渾天に昇る ②

 日没から間もなく。マーハ南東部。


 つむじ風が舞い、砂塵が吹き溜まるばかりの砂漠の一角。民家がちらほら遠くに見えるだけでひとは全くない。

 目につくものと言えば、子供の背丈くらいの石の柱が一つ、無造作に突き立っているだけ。

 そこに向かって、一人分の足跡が伸びている。

 足跡を追っていった先には、人が入れるくらい大きな穴と、穴の底を掘っている誰かがいた。穴のそばに、何か大きい物を包んだ麻袋が一つ置かれている。


「…………………ん?」

 穴を掘る青年――――シドルクは、砂の上を歩いてくる足音に気づき、穴から顔を出した。

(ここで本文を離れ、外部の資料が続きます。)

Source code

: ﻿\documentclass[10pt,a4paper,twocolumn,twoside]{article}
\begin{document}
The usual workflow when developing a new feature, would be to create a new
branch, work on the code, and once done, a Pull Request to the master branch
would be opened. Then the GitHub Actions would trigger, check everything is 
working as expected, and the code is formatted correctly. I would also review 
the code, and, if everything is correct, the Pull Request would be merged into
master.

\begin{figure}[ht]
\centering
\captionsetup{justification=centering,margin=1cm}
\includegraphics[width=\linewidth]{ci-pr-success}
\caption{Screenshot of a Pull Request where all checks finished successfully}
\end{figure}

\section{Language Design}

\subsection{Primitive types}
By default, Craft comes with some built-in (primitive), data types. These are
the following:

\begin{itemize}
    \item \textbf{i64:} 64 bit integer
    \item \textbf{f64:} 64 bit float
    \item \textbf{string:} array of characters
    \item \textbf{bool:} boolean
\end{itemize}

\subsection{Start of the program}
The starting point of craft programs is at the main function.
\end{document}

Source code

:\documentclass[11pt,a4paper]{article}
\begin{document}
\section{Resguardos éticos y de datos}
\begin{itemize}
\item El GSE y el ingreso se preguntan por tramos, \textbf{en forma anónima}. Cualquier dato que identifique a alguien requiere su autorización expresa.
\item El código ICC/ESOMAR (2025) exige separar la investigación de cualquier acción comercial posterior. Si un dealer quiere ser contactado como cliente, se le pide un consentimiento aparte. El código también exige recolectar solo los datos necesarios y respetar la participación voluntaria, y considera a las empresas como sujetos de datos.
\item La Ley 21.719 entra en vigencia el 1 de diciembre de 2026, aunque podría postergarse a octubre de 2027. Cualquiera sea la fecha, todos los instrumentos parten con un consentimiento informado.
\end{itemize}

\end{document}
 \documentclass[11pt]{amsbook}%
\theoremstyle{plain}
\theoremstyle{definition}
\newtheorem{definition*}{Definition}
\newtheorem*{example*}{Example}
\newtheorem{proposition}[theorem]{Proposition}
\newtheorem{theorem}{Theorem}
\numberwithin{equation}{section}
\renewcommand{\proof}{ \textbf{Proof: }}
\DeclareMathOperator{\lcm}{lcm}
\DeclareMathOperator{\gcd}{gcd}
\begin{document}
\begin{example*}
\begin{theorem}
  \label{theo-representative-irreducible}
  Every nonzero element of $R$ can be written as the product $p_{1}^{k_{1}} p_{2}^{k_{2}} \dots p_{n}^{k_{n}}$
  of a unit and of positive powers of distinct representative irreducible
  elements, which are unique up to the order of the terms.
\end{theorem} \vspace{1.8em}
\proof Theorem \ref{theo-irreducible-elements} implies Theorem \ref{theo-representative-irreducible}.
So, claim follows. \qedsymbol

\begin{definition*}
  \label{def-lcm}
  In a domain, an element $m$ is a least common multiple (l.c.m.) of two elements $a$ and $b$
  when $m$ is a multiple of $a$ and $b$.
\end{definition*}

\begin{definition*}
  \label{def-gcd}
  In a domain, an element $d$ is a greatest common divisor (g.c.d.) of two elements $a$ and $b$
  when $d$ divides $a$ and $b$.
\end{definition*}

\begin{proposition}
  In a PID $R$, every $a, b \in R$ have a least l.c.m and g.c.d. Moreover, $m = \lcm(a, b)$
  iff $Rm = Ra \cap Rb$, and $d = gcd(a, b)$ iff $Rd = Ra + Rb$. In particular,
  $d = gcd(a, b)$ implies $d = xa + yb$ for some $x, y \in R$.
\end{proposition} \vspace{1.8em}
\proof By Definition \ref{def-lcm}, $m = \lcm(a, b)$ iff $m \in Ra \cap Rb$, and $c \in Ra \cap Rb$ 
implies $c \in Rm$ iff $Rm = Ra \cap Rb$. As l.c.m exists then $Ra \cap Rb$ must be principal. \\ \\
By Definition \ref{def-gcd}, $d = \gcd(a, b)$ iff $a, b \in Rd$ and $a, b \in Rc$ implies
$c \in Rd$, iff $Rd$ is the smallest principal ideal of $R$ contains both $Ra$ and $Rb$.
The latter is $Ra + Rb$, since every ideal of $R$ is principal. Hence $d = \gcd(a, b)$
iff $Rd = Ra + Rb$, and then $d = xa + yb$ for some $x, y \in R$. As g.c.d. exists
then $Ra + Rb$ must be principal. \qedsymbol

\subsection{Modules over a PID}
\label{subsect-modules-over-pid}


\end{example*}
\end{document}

 そこには、長着アバヤに身を包んだサフィが立っていた。


「えっと、その、お疲れさま…………かな」

 その口調はいつになく弱弱しい。内心では、昼間にシドルクの脚を叩いてしまったことを気に病んでいた。

 サフィの胸には、小さな布包みが抱えられている。

「…………何か持ってきたのか?」

 一方で、シドルクの方は眉一つ動かさない。サフィに裏拳で叩かれたことなど露ほども覚えていなかった。持っていたシャベルを手放すと、穴の底から這い出て、サフィの方へと歩み寄る。

 サフィは布包みを開いてみせる。

 入っていたのは、乳白色の花びらだった。

「来る途中でね、帰りがけの花屋さんがいたから…………」

 サフィが買った白い花びらは、本来なら香りを楽しむ物だが、弔花として使うこともある。新鮮な生花は貴重なので、手に入った花を選り好みしないのが常識だった。

 シドルクは、サフィの手元から花びらを一つ摘まむ。

 じっと見つめ、匂いを嗅いで、そっと元に戻した。


「………………悪いが、要らない。死んだ奴隷は埋めるだけだ」


 そう言い残すと、シドルクは再び穴の底へと戻っていく。

 その声は淡々として、花にも、サフィの来訪にも――――仲間の死にも関心がないように感じた。

 花弁の包みを持ったまま、サフィは沈黙している。


「それから…………ずっと言おうと思ってたんだ。用意する食事が上等すぎる。今日の夕飯もだ。奴隷に食わせるものじゃない」

 ザッ……ザッ……と、砂の底にシャベルを突き立てる。

「婆さんが出したのは麦粉を練って茹でたのだけだ。それだけ食べていれば死なない。腰布もそうだ。あんなに白くしなくていい。俺たちは—―――」



「もうやめてよ、そういうの!」



 サフィは思わず叫んでいた。

 肩が小さく震えている。夜風は冷たいが、胸の奥がそれ以上に熱い。

「そうだよ…………わたし、全然知らなかった。壁の外のことも、みんなのことも」

 ひとりでに言葉が紡がれる。胸が、心が止まってくれない。

「市場を歩くのも、金貨を持つも、地面で寝るのだって初めてだし…………。王宮にいた頃はさ、友達と一緒に働いて、笑って…………思いっきり踊って、ほんとに幸せだったと思う」

 サフィはうつむき、丁寧に布に包まれた花を見つめた。シドルクは手を止め、沈黙したまま背を向けている。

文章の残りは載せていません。